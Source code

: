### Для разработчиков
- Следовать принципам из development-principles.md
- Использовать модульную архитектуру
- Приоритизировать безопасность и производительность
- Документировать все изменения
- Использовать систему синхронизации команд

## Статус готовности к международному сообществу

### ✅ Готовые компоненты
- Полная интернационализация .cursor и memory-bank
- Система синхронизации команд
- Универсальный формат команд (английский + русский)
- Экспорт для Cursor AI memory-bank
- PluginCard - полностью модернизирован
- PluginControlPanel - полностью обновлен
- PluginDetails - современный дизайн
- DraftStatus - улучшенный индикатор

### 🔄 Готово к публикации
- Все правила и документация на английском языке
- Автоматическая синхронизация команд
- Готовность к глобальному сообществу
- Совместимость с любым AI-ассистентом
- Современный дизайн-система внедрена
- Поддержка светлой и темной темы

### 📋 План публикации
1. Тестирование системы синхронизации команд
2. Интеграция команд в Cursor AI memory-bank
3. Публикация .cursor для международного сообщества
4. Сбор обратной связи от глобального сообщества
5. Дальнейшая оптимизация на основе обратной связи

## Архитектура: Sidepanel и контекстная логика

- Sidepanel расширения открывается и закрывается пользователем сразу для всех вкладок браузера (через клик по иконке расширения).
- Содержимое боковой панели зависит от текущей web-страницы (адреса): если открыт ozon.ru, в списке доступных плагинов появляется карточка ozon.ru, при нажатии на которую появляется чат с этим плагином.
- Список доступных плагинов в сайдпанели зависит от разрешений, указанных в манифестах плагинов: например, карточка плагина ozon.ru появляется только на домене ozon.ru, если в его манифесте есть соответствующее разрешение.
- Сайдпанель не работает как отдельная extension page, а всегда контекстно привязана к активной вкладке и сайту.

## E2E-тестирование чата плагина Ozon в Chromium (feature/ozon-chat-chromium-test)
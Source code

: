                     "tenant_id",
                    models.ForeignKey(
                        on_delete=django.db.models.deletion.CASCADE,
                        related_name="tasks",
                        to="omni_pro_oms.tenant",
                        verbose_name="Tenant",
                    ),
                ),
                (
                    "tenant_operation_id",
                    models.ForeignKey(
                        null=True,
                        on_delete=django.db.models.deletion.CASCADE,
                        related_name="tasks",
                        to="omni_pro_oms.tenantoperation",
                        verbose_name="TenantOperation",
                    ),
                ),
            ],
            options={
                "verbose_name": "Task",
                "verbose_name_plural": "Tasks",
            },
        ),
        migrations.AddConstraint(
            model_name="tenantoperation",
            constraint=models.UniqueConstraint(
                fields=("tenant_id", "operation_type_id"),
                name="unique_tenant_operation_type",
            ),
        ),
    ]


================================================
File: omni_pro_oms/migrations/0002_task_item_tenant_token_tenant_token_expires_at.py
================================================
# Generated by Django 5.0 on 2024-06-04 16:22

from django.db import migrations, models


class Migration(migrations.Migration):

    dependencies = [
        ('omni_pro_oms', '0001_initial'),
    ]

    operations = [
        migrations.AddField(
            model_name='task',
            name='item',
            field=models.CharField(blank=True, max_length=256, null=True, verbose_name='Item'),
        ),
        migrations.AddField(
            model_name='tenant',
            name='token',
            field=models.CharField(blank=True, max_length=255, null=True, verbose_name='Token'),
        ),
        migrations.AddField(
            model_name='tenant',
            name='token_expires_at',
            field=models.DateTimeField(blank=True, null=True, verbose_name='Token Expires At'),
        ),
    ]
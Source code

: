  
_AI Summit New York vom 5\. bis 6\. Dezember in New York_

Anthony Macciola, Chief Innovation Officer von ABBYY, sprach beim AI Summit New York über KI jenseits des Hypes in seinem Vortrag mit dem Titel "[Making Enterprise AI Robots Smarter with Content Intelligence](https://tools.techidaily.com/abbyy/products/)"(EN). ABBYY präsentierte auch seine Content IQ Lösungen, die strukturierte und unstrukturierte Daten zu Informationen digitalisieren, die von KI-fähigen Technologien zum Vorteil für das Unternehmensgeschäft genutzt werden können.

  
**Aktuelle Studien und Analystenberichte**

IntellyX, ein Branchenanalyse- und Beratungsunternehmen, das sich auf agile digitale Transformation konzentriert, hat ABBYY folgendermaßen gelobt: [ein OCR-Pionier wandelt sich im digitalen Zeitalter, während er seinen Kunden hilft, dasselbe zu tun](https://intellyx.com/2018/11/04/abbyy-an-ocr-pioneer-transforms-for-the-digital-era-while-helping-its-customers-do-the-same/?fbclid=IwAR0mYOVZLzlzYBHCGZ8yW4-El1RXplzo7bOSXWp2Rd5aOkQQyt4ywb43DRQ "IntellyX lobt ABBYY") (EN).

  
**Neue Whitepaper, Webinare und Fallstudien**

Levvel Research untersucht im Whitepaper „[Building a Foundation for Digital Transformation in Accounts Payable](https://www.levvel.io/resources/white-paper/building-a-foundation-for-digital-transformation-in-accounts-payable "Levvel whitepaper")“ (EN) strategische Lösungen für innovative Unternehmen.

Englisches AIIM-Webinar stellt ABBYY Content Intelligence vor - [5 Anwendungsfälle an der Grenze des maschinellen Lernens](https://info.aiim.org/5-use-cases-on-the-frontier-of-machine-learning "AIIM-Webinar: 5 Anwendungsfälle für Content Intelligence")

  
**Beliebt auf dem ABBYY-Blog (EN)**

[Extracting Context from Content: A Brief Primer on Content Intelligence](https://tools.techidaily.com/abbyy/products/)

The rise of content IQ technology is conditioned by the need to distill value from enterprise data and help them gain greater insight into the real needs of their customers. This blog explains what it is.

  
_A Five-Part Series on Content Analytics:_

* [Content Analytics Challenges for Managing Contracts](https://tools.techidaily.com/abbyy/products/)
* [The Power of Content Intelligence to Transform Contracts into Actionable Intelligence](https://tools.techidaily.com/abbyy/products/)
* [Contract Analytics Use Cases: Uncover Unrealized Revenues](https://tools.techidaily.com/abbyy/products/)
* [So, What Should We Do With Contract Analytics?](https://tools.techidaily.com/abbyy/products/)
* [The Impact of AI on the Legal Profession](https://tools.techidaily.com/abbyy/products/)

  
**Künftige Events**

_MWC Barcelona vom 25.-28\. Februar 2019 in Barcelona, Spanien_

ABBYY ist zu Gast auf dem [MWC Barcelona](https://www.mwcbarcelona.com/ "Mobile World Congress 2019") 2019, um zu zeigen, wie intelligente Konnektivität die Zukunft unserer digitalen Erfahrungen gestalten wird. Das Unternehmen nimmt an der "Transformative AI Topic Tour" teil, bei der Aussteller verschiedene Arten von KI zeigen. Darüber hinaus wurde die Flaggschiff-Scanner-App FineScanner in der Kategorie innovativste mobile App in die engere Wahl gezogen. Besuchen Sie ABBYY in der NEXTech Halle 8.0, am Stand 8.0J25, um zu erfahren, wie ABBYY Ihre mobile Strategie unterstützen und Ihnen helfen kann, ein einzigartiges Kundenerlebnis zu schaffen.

# Instructions to follow
Set all of the data down again exactly.

# Worked solution
Source code

:### Для разработчиков
- Следовать принципам из development-principles.md
- Использовать модульную архитектуру
- Приоритизировать безопасность и производительность
- Документировать все изменения
- Использовать систему синхронизации команд

## Статус готовности к международному сообществу

### ✅ Готовые компоненты
- Полная интернационализация .cursor и memory-bank
- Система синхронизации команд
- Универсальный формат команд (английский + русский)
- Экспорт для Cursor AI memory-bank
- PluginCard - полностью модернизирован
- PluginControlPanel - полностью обновлен
- PluginDetails - современный дизайн
- DraftStatus - улучшенный индикатор

### 🔄 Готово к публикации
- Все правила и документация на английском языке
- Автоматическая синхронизация команд
- Готовность к глобальному сообществу
- Совместимость с любым AI-ассистентом
- Современный дизайн-система внедрена
- Поддержка светлой и темной темы

### 📋 План публикации
1. Тестирование системы синхронизации команд
2. Интеграция команд в Cursor AI memory-bank
3. Публикация .cursor для международного сообщества
4. Сбор обратной связи от глобального сообщества
5. Дальнейшая оптимизация на основе обратной связи

## Архитектура: Sidepanel и контекстная логика

- Sidepanel расширения открывается и закрывается пользователем сразу для всех вкладок браузера (через клик по иконке расширения).
- Содержимое боковой панели зависит от текущей web-страницы (адреса): если открыт ozon.ru, в списке доступных плагинов появляется карточка ozon.ru, при нажатии на которую появляется чат с этим плагином.
- Список доступных плагинов в сайдпанели зависит от разрешений, указанных в манифестах плагинов: например, карточка плагина ozon.ru появляется только на домене ozon.ru, если в его манифесте есть соответствующее разрешение.
- Сайдпанель не работает как отдельная extension page, а всегда контекстно привязана к активной вкладке и сайту.

## E2E-тестирование чата плагина Ozon в Chromium (feature/ozon-chat-chromium-test)
Source code

:                     "tenant_id",
                    models.ForeignKey(
                        on_delete=django.db.models.deletion.CASCADE,
                        related_name="tasks",
                        to="omni_pro_oms.tenant",
                        verbose_name="Tenant",
                    ),
                ),
                (
                    "tenant_operation_id",
                    models.ForeignKey(
                        null=True,
                        on_delete=django.db.models.deletion.CASCADE,
                        related_name="tasks",
                        to="omni_pro_oms.tenantoperation",
                        verbose_name="TenantOperation",
                    ),
                ),
            ],
            options={
                "verbose_name": "Task",
                "verbose_name_plural": "Tasks",
            },
        ),
        migrations.AddConstraint(
            model_name="tenantoperation",
            constraint=models.UniqueConstraint(
                fields=("tenant_id", "operation_type_id"),
                name="unique_tenant_operation_type",
            ),
        ),
    ]


================================================
File: omni_pro_oms/migrations/0002_task_item_tenant_token_tenant_token_expires_at.py
================================================
# Generated by Django 5.0 on 2024-06-04 16:22

from django.db import migrations, models


class Migration(migrations.Migration):

    dependencies = [
        ('omni_pro_oms', '0001_initial'),
    ]

    operations = [
        migrations.AddField(
            model_name='task',
            name='item',
            field=models.CharField(blank=True, max_length=256, null=True, verbose_name='Item'),
        ),
        migrations.AddField(
            model_name='tenant',
            name='token',
            field=models.CharField(blank=True, max_length=255, null=True, verbose_name='Token'),
        ),
        migrations.AddField(
            model_name='tenant',
            name='token_expires_at',
            field=models.DateTimeField(blank=True, null=True, verbose_name='Token Expires At'),
        ),
    ]
Source code

:  
_AI Summit New York vom 5\. bis 6\. Dezember in New York_

Anthony Macciola, Chief Innovation Officer von ABBYY, sprach beim AI Summit New York über KI jenseits des Hypes in seinem Vortrag mit dem Titel "[Making Enterprise AI Robots Smarter with Content Intelligence](https://tools.techidaily.com/abbyy/products/)"(EN). ABBYY präsentierte auch seine Content IQ Lösungen, die strukturierte und unstrukturierte Daten zu Informationen digitalisieren, die von KI-fähigen Technologien zum Vorteil für das Unternehmensgeschäft genutzt werden können.

  
**Aktuelle Studien und Analystenberichte**

IntellyX, ein Branchenanalyse- und Beratungsunternehmen, das sich auf agile digitale Transformation konzentriert, hat ABBYY folgendermaßen gelobt: [ein OCR-Pionier wandelt sich im digitalen Zeitalter, während er seinen Kunden hilft, dasselbe zu tun](https://intellyx.com/2018/11/04/abbyy-an-ocr-pioneer-transforms-for-the-digital-era-while-helping-its-customers-do-the-same/?fbclid=IwAR0mYOVZLzlzYBHCGZ8yW4-El1RXplzo7bOSXWp2Rd5aOkQQyt4ywb43DRQ "IntellyX lobt ABBYY") (EN).

  
**Neue Whitepaper, Webinare und Fallstudien**

Levvel Research untersucht im Whitepaper „[Building a Foundation for Digital Transformation in Accounts Payable](https://www.levvel.io/resources/white-paper/building-a-foundation-for-digital-transformation-in-accounts-payable "Levvel whitepaper")“ (EN) strategische Lösungen für innovative Unternehmen.

Englisches AIIM-Webinar stellt ABBYY Content Intelligence vor - [5 Anwendungsfälle an der Grenze des maschinellen Lernens](https://info.aiim.org/5-use-cases-on-the-frontier-of-machine-learning "AIIM-Webinar: 5 Anwendungsfälle für Content Intelligence")

  
**Beliebt auf dem ABBYY-Blog (EN)**

[Extracting Context from Content: A Brief Primer on Content Intelligence](https://tools.techidaily.com/abbyy/products/)

The rise of content IQ technology is conditioned by the need to distill value from enterprise data and help them gain greater insight into the real needs of their customers. This blog explains what it is.

  
_A Five-Part Series on Content Analytics:_

* [Content Analytics Challenges for Managing Contracts](https://tools.techidaily.com/abbyy/products/)
* [The Power of Content Intelligence to Transform Contracts into Actionable Intelligence](https://tools.techidaily.com/abbyy/products/)
* [Contract Analytics Use Cases: Uncover Unrealized Revenues](https://tools.techidaily.com/abbyy/products/)
* [So, What Should We Do With Contract Analytics?](https://tools.techidaily.com/abbyy/products/)
* [The Impact of AI on the Legal Profession](https://tools.techidaily.com/abbyy/products/)

  
**Künftige Events**

_MWC Barcelona vom 25.-28\. Februar 2019 in Barcelona, Spanien_

ABBYY ist zu Gast auf dem [MWC Barcelona](https://www.mwcbarcelona.com/ "Mobile World Congress 2019") 2019, um zu zeigen, wie intelligente Konnektivität die Zukunft unserer digitalen Erfahrungen gestalten wird. Das Unternehmen nimmt an der "Transformative AI Topic Tour" teil, bei der Aussteller verschiedene Arten von KI zeigen. Darüber hinaus wurde die Flaggschiff-Scanner-App FineScanner in der Kategorie innovativste mobile App in die engere Wahl gezogen. Besuchen Sie ABBYY in der NEXTech Halle 8.0, am Stand 8.0J25, um zu erfahren, wie ABBYY Ihre mobile Strategie unterstützen und Ihnen helfen kann, ein einzigartiges Kundenerlebnis zu schaffen.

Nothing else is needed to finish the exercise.